YOUR GOAL:
Could you write out all of the data again, word for word?

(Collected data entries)
☆ ☆ ☆ ☆

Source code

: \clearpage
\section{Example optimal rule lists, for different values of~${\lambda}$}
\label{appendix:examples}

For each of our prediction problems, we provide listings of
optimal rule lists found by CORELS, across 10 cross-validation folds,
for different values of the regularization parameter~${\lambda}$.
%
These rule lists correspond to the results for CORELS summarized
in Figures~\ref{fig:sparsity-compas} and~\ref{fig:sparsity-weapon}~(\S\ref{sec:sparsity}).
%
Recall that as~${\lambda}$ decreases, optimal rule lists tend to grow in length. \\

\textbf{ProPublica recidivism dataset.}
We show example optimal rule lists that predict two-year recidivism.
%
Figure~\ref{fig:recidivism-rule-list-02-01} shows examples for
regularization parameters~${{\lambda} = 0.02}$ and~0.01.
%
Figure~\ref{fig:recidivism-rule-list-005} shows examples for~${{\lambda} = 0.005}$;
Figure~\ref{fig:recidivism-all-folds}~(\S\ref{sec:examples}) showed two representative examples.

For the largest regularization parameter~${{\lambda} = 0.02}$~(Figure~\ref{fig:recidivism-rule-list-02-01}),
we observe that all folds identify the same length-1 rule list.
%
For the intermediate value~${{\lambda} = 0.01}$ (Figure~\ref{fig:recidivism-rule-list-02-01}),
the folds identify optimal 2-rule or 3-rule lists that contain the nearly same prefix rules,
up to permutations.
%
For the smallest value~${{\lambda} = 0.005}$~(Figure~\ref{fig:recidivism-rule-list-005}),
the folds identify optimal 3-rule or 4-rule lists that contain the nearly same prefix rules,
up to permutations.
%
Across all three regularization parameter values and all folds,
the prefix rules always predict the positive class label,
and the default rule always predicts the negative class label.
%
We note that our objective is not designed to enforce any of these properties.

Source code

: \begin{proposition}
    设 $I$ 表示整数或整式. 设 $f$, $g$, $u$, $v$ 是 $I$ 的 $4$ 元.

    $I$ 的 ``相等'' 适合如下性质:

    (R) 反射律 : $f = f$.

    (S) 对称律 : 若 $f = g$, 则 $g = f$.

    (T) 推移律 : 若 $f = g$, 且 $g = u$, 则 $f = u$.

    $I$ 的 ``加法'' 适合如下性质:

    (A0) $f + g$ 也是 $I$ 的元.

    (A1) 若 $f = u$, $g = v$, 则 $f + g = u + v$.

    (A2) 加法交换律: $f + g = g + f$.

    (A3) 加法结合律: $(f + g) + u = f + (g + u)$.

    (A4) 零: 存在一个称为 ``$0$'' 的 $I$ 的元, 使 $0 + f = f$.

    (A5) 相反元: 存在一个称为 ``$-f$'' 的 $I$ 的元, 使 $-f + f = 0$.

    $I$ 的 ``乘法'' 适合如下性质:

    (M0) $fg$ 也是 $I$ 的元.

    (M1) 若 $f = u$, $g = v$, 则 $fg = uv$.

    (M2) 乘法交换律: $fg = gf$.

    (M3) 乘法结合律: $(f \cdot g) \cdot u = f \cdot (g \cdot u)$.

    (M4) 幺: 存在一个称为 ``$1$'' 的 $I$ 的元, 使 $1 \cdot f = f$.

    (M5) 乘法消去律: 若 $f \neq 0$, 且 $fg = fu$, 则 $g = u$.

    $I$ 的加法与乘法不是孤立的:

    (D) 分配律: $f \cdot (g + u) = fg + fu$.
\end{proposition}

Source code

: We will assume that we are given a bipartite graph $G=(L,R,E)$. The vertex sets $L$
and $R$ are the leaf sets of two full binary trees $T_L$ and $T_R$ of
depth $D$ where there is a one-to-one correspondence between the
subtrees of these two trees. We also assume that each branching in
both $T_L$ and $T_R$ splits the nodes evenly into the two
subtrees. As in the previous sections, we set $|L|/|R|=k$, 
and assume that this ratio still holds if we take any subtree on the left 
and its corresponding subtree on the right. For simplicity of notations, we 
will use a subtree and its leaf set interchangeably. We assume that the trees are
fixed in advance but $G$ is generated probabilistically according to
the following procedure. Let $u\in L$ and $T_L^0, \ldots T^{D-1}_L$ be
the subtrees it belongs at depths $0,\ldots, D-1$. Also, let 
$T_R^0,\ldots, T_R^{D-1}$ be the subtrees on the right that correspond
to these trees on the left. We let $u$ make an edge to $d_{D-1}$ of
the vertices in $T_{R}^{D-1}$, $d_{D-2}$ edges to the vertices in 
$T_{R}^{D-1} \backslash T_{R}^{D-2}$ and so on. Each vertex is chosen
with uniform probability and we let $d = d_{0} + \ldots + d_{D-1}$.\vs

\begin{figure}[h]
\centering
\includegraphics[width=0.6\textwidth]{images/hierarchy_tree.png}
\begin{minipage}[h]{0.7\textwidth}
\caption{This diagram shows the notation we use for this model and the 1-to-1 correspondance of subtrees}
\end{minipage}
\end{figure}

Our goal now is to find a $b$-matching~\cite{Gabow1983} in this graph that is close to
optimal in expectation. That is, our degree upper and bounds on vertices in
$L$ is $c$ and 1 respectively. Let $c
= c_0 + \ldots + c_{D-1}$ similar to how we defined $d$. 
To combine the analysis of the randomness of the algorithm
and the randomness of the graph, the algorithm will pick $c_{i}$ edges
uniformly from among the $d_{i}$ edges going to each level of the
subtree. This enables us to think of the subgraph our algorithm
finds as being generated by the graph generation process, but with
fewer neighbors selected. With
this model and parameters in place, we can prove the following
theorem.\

☆ ☆ ☆ ☆

YOUR RESPONSE:
Source code

: \clearpage
\section{Example optimal rule lists, for different values of~${\lambda}$}
\label{appendix:examples}

For each of our prediction problems, we provide listings of
optimal rule lists found by CORELS, across 10 cross-validation folds,
for different values of the regularization parameter~${\lambda}$.
%
These rule lists correspond to the results for CORELS summarized
in Figures~\ref{fig:sparsity-compas} and~\ref{fig:sparsity-weapon}~(\S\ref{sec:sparsity}).
%
Recall that as~${\lambda}$ decreases, optimal rule lists tend to grow in length. \\

\textbf{ProPublica recidivism dataset.}
We show example optimal rule lists that predict two-year recidivism.
%
Figure~\ref{fig:recidivism-rule-list-02-01} shows examples for
regularization parameters~${{\lambda} = 0.02}$ and~0.01.
%
Figure~\ref{fig:recidivism-rule-list-005} shows examples for~${{\lambda} = 0.005}$;
Figure~\ref{fig:recidivism-all-folds}~(\S\ref{sec:examples}) showed two representative examples.

For the largest regularization parameter~${{\lambda} = 0.02}$~(Figure~\ref{fig:recidivism-rule-list-02-01}),
we observe that all folds identify the same length-1 rule list.
%
For the intermediate value~${{\lambda} = 0.01}$ (Figure~\ref{fig:recidivism-rule-list-02-01}),
the folds identify optimal 2-rule or 3-rule lists that contain the nearly same prefix rules,
up to permutations.
%
For the smallest value~${{\lambda} = 0.005}$~(Figure~\ref{fig:recidivism-rule-list-005}),
the folds identify optimal 3-rule or 4-rule lists that contain the nearly same prefix rules,
up to permutations.
%
Across all three regularization parameter values and all folds,
the prefix rules always predict the positive class label,
and the default rule always predicts the negative class label.
%
We note that our objective is not designed to enforce any of these properties.

Source code

: \begin{proposition}
    设 $I$ 表示整数或整式. 设 $f$, $g$, $u$, $v$ 是 $I$ 的 $4$ 元.

    $I$ 的 ``相等'' 适合如下性质:

    (R) 反射律 : $f = f$.

    (S) 对称律 : 若 $f = g$, 则 $g = f$.

    (T) 推移律 : 若 $f = g$, 且 $g = u$, 则 $f = u$.

    $I$ 的 ``加法'' 适合如下性质:

    (A0) $f + g$ 也是 $I$ 的元.

    (A1) 若 $f = u$, $g = v$, 则 $f + g = u + v$.

    (A2) 加法交换律: $f + g = g + f$.

    (A3) 加法结合律: $(f + g) + u = f + (g + u)$.

    (A4) 零: 存在一个称为 ``$0$'' 的 $I$ 的元, 使 $0 + f = f$.

    (A5) 相反元: 存在一个称为 ``$-f$'' 的 $I$ 的元, 使 $-f + f = 0$.

    $I$ 的 ``乘法'' 适合如下性质:

    (M0) $fg$ 也是 $I$ 的元.

    (M1) 若 $f = u$, $g = v$, 则 $fg = uv$.

    (M2) 乘法交换律: $fg = gf$.

    (M3) 乘法结合律: $(f \cdot g) \cdot u = f \cdot (g \cdot u)$.

    (M4) 幺: 存在一个称为 ``$1$'' 的 $I$ 的元, 使 $1 \cdot f = f$.

    (M5) 乘法消去律: 若 $f \neq 0$, 且 $fg = fu$, 则 $g = u$.

    $I$ 的加法与乘法不是孤立的:

    (D) 分配律: $f \cdot (g + u) = fg + fu$.
\end{proposition}

Source code

: We will assume that we are given a bipartite graph $G=(L,R,E)$. The vertex sets $L$
and $R$ are the leaf sets of two full binary trees $T_L$ and $T_R$ of
depth $D$ where there is a one-to-one correspondence between the
subtrees of these two trees. We also assume that each branching in
both $T_L$ and $T_R$ splits the nodes evenly into the two
subtrees. As in the previous sections, we set $|L|/|R|=k$, 
and assume that this ratio still holds if we take any subtree on the left 
and its corresponding subtree on the right. For simplicity of notations, we 
will use a subtree and its leaf set interchangeably. We assume that the trees are
fixed in advance but $G$ is generated probabilistically according to
the following procedure. Let $u\in L$ and $T_L^0, \ldots T^{D-1}_L$ be
the subtrees it belongs at depths $0,\ldots, D-1$. Also, let 
$T_R^0,\ldots, T_R^{D-1}$ be the subtrees on the right that correspond
to these trees on the left. We let $u$ make an edge to $d_{D-1}$ of
the vertices in $T_{R}^{D-1}$, $d_{D-2}$ edges to the vertices in 
$T_{R}^{D-1} \backslash T_{R}^{D-2}$ and so on. Each vertex is chosen
with uniform probability and we let $d = d_{0} + \ldots + d_{D-1}$.\vs

\begin{figure}[h]
\centering
\includegraphics[width=0.6\textwidth]{images/hierarchy_tree.png}
\begin{minipage}[h]{0.7\textwidth}
\caption{This diagram shows the notation we use for this model and the 1-to-1 correspondance of subtrees}
\end{minipage}
\end{figure}

Our goal now is to find a $b$-matching~\cite{Gabow1983} in this graph that is close to
optimal in expectation. That is, our degree upper and bounds on vertices in
$L$ is $c$ and 1 respectively. Let $c
= c_0 + \ldots + c_{D-1}$ similar to how we defined $d$. 
To combine the analysis of the randomness of the algorithm
and the randomness of the graph, the algorithm will pick $c_{i}$ edges
uniformly from among the $d_{i}$ edges going to each level of the
subtree. This enables us to think of the subgraph our algorithm
finds as being generated by the graph generation process, but with
fewer neighbors selected. With
this model and parameters in place, we can prove the following
theorem.\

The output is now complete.